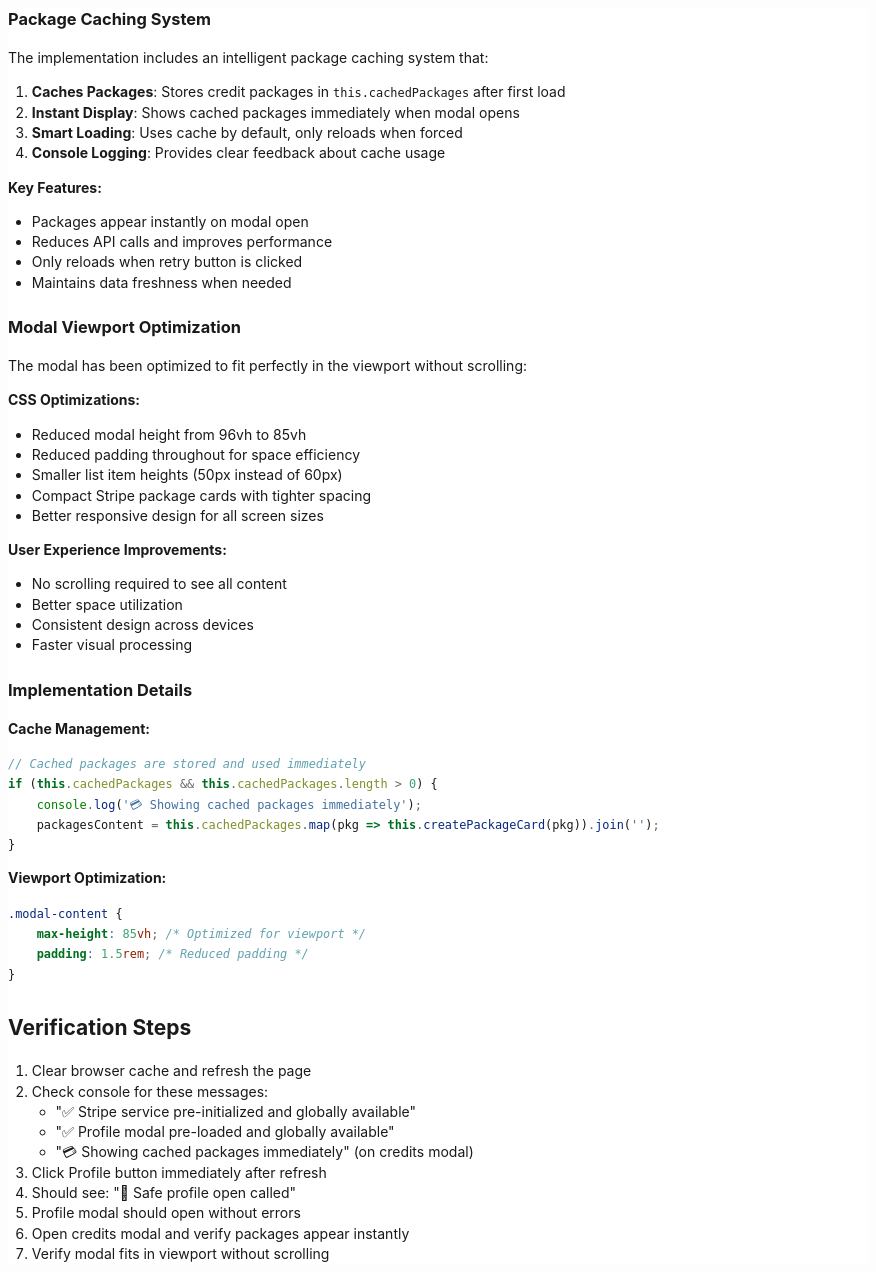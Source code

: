 ### Package Caching System

The implementation includes an intelligent package caching system that:

1. **Caches Packages**: Stores credit packages in `this.cachedPackages` after first load
2. **Instant Display**: Shows cached packages immediately when modal opens
3. **Smart Loading**: Uses cache by default, only reloads when forced
4. **Console Logging**: Provides clear feedback about cache usage

**Key Features:**
- Packages appear instantly on modal open
- Reduces API calls and improves performance
- Only reloads when retry button is clicked
- Maintains data freshness when needed

### Modal Viewport Optimization

The modal has been optimized to fit perfectly in the viewport without scrolling:

**CSS Optimizations:**
- Reduced modal height from 96vh to 85vh
- Reduced padding throughout for space efficiency
- Smaller list item heights (50px instead of 60px)
- Compact Stripe package cards with tighter spacing
- Better responsive design for all screen sizes

**User Experience Improvements:**
- No scrolling required to see all content
- Better space utilization
- Consistent design across devices
- Faster visual processing

### Implementation Details

**Cache Management:**
```javascript
// Cached packages are stored and used immediately
if (this.cachedPackages && this.cachedPackages.length > 0) {
    console.log('💳 Showing cached packages immediately');
    packagesContent = this.cachedPackages.map(pkg => this.createPackageCard(pkg)).join('');
}
```

**Viewport Optimization:**
```css
.modal-content {
    max-height: 85vh; /* Optimized for viewport */
    padding: 1.5rem; /* Reduced padding */
}
```

## Verification Steps

1. Clear browser cache and refresh the page
2. Check console for these messages:
   - "✅ Stripe service pre-initialized and globally available"
   - "✅ Profile modal pre-loaded and globally available"
   - "💳 Showing cached packages immediately" (on credits modal)
3. Click Profile button immediately after refresh
4. Should see: "🔐 Safe profile open called"
5. Profile modal should open without errors
6. Open credits modal and verify packages appear instantly
7. Verify modal fits in viewport without scrolling
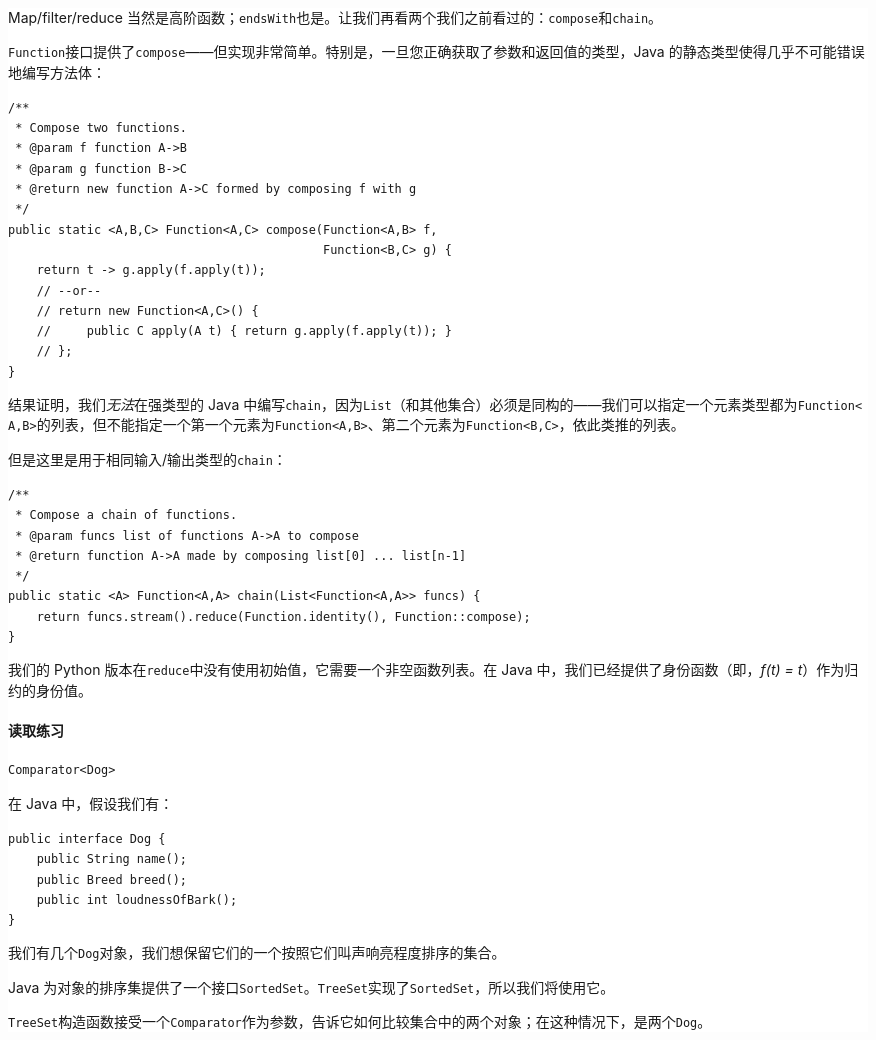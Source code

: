Map/filter/reduce 当然是高阶函数；`endsWith`也是。让我们再看两个我们之前看过的：`compose`和`chain`。

`Function`接口提供了`compose`——但实现非常简单。特别是，一旦您正确获取了参数和返回值的类型，Java 的静态类型使得几乎不可能错误地编写方法体：

```
/**
 * Compose two functions.
 * @param f function A->B
 * @param g function B->C
 * @return new function A->C formed by composing f with g
 */
public static <A,B,C> Function<A,C> compose(Function<A,B> f,
                                            Function<B,C> g) {
    return t -> g.apply(f.apply(t));
    // --or--
    // return new Function<A,C>() {
    //     public C apply(A t) { return g.apply(f.apply(t)); }
    // };
}
```

结果证明，我们*无法*在强类型的 Java 中编写`chain`，因为`List`（和其他集合）必须是同构的——我们可以指定一个元素类型都为`Function<A,B>`的列表，但不能指定一个第一个元素为`Function<A,B>`、第二个元素为`Function<B,C>`，依此类推的列表。

但是这里是用于相同输入/输出类型的`chain`：

```
/**
 * Compose a chain of functions.
 * @param funcs list of functions A->A to compose
 * @return function A->A made by composing list[0] ... list[n-1]
 */
public static <A> Function<A,A> chain(List<Function<A,A>> funcs) {
    return funcs.stream().reduce(Function.identity(), Function::compose);
}
```

我们的 Python 版本在`reduce`中没有使用初始值，它需要一个非空函数列表。在 Java 中，我们已经提供了身份函数（即，*f(t) = t*）作为归约的身份值。

#### 读取练习

`Comparator<‌Dog>`

在 Java 中，假设我们有：

```
public interface Dog {
    public String name();
    public Breed breed();
    public int loudnessOfBark();
}
```

我们有几个`Dog`对象，我们想保留它们的一个按照它们叫声响亮程度排序的集合。

Java 为对象的排序集提供了一个接口`SortedSet`。`TreeSet`实现了`SortedSet`，所以我们将使用它。

`TreeSet`构造函数接受一个`Comparator`作为参数，告诉它如何比较集合中的两个对象；在这种情况下，是两个`Dog`。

__Task description__
The answer must be the lines above, word for word, from the first one through the line with "- No scrolling required to see all content", pictures excluded.

__Answer__
Source code

: ### Package Caching System

The implementation includes an intelligent package caching system that:

1. **Caches Packages**: Stores credit packages in `this.cachedPackages` after first load
2. **Instant Display**: Shows cached packages immediately when modal opens
3. **Smart Loading**: Uses cache by default, only reloads when forced
4. **Console Logging**: Provides clear feedback about cache usage

**Key Features:**
- Packages appear instantly on modal open
- Reduces API calls and improves performance
- Only reloads when retry button is clicked
- Maintains data freshness when needed

### Modal Viewport Optimization

The modal has been optimized to fit perfectly in the viewport without scrolling:

**CSS Optimizations:**
- Reduced modal height from 96vh to 85vh
- Reduced padding throughout for space efficiency
- Smaller list item heights (50px instead of 60px)
- Compact Stripe package cards with tighter spacing
- Better responsive design for all screen sizes

**User Experience Improvements:**
- No scrolling required to see all content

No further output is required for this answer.